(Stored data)
*** Block opens ***

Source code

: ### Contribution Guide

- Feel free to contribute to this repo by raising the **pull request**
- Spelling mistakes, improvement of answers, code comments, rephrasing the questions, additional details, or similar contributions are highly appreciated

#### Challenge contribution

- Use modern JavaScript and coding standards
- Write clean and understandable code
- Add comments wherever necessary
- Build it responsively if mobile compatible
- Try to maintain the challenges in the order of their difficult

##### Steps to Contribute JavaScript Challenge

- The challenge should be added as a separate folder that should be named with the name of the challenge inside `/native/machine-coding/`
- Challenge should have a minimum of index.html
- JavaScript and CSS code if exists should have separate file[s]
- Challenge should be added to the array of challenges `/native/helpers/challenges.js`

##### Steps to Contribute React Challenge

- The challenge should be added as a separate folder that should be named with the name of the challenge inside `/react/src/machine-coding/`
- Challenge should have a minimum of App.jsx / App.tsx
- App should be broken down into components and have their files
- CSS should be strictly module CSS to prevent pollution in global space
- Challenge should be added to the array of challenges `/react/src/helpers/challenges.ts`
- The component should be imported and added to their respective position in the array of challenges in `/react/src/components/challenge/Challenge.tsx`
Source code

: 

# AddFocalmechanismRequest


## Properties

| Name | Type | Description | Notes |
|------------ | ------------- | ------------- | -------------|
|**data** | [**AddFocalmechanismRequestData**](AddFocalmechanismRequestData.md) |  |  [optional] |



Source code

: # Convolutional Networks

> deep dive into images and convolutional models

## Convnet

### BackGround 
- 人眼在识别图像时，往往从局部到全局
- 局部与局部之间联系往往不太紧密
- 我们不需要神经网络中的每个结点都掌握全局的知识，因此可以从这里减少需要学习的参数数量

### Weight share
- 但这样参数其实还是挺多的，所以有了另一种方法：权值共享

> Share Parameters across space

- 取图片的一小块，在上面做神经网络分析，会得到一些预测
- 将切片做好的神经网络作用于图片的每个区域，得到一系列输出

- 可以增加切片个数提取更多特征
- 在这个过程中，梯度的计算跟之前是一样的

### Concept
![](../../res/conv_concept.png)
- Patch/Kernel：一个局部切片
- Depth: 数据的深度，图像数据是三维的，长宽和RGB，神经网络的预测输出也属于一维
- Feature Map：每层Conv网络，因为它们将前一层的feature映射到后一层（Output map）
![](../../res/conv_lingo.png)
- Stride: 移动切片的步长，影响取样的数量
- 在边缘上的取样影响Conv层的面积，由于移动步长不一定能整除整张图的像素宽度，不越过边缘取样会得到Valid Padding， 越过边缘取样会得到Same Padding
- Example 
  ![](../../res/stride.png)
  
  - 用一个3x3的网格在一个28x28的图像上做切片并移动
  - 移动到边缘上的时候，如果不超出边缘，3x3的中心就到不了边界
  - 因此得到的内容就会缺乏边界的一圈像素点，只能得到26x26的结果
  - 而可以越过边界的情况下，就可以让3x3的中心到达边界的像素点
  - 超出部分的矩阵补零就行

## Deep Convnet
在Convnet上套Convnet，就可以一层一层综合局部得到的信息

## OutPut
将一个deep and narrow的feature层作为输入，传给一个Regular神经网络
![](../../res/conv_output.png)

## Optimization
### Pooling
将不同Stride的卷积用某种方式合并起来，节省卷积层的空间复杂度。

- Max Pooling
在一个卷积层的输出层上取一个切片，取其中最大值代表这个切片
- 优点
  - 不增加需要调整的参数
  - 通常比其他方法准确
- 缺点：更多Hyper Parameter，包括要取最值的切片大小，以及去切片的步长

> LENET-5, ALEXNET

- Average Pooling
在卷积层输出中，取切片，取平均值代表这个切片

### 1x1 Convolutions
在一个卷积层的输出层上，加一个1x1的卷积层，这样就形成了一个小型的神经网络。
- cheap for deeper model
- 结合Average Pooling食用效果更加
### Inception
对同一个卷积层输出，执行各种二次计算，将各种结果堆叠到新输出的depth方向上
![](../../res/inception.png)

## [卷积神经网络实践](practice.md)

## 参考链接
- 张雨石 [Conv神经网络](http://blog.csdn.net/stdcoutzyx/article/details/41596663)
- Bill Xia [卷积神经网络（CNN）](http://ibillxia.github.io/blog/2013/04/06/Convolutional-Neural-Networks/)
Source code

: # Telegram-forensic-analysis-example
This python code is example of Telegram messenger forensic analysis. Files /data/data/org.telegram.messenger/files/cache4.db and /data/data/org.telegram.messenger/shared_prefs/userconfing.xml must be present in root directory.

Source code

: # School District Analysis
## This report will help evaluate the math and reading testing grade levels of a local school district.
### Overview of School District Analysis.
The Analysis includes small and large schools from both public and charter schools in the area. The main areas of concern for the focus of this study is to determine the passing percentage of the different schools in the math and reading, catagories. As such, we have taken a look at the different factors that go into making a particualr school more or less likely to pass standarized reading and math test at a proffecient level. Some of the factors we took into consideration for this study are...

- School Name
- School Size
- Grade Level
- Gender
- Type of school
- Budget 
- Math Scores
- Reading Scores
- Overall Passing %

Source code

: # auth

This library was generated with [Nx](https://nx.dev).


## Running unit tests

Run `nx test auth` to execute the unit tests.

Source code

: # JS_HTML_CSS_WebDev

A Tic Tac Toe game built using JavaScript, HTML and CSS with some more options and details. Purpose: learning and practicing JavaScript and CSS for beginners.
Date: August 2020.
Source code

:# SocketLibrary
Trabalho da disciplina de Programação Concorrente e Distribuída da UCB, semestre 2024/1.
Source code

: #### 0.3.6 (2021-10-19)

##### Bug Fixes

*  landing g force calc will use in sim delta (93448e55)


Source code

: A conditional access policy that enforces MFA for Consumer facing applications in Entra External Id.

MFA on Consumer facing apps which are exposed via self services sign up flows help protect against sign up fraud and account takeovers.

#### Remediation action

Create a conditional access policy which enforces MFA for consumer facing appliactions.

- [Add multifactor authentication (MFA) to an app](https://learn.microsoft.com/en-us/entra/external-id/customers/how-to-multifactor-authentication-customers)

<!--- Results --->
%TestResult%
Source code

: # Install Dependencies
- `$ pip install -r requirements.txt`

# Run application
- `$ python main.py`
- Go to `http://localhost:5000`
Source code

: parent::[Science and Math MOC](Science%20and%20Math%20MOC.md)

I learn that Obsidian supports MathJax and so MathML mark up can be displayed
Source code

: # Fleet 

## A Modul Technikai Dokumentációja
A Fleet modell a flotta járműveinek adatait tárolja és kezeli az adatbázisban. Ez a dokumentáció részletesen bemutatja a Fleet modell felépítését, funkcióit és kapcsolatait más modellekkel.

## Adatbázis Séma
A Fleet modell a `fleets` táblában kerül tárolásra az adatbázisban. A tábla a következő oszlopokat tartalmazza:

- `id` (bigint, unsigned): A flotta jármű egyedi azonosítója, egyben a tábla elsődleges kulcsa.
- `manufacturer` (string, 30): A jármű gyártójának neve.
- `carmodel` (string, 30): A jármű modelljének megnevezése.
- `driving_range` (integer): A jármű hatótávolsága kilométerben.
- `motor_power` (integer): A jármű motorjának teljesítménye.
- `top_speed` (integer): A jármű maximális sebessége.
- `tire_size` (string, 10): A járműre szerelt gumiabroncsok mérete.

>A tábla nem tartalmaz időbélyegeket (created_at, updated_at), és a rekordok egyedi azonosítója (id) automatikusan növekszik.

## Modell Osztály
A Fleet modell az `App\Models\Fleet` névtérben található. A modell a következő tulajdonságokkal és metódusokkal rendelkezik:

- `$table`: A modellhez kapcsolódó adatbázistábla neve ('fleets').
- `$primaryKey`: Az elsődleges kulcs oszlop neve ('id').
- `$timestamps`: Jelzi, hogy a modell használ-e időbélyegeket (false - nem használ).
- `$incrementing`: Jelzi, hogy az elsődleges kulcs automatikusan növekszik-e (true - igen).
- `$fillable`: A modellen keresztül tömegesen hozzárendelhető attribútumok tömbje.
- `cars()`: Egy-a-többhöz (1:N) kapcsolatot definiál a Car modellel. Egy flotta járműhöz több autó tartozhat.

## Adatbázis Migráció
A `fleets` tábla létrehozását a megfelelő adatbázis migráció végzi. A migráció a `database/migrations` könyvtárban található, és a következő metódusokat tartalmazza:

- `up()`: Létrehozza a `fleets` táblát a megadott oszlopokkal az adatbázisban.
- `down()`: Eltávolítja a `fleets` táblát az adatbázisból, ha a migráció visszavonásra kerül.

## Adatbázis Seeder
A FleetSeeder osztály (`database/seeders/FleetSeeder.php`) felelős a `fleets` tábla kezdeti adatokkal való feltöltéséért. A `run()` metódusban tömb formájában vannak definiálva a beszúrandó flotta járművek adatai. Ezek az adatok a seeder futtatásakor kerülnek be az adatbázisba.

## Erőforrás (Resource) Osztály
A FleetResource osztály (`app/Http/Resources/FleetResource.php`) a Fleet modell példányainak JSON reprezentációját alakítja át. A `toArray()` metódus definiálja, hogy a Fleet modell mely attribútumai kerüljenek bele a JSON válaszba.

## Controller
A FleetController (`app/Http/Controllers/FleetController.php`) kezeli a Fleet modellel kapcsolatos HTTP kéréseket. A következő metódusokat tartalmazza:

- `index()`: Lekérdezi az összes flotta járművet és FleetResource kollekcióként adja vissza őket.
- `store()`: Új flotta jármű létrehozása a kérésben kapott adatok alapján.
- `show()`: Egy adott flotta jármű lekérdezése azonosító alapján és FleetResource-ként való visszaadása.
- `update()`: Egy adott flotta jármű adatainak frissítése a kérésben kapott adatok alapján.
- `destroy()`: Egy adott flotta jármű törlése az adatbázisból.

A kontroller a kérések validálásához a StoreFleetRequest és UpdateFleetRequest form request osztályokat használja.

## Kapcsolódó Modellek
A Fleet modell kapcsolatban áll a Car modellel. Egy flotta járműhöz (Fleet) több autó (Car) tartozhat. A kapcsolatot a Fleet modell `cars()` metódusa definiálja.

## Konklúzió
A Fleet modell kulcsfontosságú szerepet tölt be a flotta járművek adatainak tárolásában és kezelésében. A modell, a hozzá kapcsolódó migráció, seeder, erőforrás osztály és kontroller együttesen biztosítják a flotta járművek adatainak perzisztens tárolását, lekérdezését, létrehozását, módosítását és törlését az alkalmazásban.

*** Block closes ***

> **WHAT THE TASK ASKS**
Look above for the line containing "A Fleet modell a flotta". Output from there through the line containing "tábla elsődleges kulcsa.", exactly and inclusively.

> **YOUR SOLUTION**
A Fleet modell a flotta járműveinek adatait tárolja és kezeli az adatbázisban. Ez a dokumentáció részletesen bemutatja a Fleet modell felépítését, funkcióit és kapcsolatait más modellekkel.

## Adatbázis Séma
A Fleet modell a `fleets` táblában kerül tárolásra az adatbázisban. A tábla a következő oszlopokat tartalmazza:

- `id` (bigint, unsigned): A flotta jármű egyedi azonosítója, egyben a tábla elsődleges kulcsa.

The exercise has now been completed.